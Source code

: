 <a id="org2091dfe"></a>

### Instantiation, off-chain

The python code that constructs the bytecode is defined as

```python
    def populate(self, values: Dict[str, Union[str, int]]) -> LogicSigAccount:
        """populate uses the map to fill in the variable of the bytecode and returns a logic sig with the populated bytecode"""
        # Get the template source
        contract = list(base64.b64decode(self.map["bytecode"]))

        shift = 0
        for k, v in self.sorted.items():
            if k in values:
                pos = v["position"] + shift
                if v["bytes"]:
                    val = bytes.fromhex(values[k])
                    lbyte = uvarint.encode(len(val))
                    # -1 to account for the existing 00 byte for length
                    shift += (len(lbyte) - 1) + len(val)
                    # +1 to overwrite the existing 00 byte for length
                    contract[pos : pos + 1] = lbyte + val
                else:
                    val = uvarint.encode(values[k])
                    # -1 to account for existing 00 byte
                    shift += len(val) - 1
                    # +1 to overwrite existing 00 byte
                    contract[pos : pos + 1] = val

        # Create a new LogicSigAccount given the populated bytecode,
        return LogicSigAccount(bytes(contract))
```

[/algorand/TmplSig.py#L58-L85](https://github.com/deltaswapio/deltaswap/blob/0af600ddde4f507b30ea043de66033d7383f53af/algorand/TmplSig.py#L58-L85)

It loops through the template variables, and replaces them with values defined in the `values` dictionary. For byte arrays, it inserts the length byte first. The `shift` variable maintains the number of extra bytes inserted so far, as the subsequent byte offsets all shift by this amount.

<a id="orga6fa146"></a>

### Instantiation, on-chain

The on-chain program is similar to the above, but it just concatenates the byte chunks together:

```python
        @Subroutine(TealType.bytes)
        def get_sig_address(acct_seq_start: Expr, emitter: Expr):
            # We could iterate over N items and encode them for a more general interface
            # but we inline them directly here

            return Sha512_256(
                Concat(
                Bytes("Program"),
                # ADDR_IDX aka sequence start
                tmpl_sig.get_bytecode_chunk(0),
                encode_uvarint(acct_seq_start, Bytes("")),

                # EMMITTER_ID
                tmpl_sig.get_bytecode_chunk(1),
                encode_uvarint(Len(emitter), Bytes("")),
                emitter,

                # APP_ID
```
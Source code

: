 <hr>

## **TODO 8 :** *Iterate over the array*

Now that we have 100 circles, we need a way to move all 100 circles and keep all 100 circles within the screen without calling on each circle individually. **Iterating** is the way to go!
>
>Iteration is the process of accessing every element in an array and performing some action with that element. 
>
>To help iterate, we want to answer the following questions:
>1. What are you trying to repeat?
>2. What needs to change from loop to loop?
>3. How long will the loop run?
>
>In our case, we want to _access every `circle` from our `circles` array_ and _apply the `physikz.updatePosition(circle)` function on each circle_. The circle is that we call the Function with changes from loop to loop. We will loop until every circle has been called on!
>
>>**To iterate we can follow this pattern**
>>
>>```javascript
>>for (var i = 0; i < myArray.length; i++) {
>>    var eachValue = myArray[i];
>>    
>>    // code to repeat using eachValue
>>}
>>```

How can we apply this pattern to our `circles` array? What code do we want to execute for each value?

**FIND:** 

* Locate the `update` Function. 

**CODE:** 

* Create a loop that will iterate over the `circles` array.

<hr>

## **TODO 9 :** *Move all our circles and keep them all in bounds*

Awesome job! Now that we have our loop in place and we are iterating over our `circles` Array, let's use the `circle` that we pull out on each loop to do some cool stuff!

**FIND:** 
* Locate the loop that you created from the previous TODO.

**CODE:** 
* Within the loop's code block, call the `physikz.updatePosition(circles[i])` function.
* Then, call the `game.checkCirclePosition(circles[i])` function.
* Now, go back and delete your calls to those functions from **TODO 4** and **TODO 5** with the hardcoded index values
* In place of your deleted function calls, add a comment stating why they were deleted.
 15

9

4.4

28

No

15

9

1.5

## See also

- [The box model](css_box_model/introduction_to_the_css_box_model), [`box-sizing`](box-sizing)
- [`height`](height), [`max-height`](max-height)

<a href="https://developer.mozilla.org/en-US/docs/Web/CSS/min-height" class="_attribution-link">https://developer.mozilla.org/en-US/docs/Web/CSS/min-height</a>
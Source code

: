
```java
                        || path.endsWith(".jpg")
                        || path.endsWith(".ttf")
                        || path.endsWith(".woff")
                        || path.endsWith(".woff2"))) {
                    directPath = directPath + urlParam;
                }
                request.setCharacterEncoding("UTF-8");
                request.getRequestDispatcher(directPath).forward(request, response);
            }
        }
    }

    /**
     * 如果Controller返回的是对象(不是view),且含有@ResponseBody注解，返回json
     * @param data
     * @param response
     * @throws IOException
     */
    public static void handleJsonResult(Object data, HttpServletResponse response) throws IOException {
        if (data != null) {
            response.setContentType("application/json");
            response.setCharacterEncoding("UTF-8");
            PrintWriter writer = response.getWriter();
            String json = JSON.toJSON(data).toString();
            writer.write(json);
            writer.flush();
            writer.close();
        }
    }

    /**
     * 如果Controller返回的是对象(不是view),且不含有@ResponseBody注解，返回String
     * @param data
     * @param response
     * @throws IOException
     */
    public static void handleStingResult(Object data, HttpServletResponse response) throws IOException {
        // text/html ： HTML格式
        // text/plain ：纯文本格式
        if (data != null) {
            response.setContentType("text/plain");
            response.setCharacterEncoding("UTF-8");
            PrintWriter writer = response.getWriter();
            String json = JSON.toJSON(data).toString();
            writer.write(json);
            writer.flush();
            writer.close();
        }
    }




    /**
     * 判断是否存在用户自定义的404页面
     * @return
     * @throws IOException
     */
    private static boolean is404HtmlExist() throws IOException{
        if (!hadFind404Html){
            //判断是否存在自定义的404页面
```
##############################
→ **TASK OBJECTIVE**: Say how many lines contain "every" in the material above; the number is the whole answer.

→ **ANSWER BOX**: 2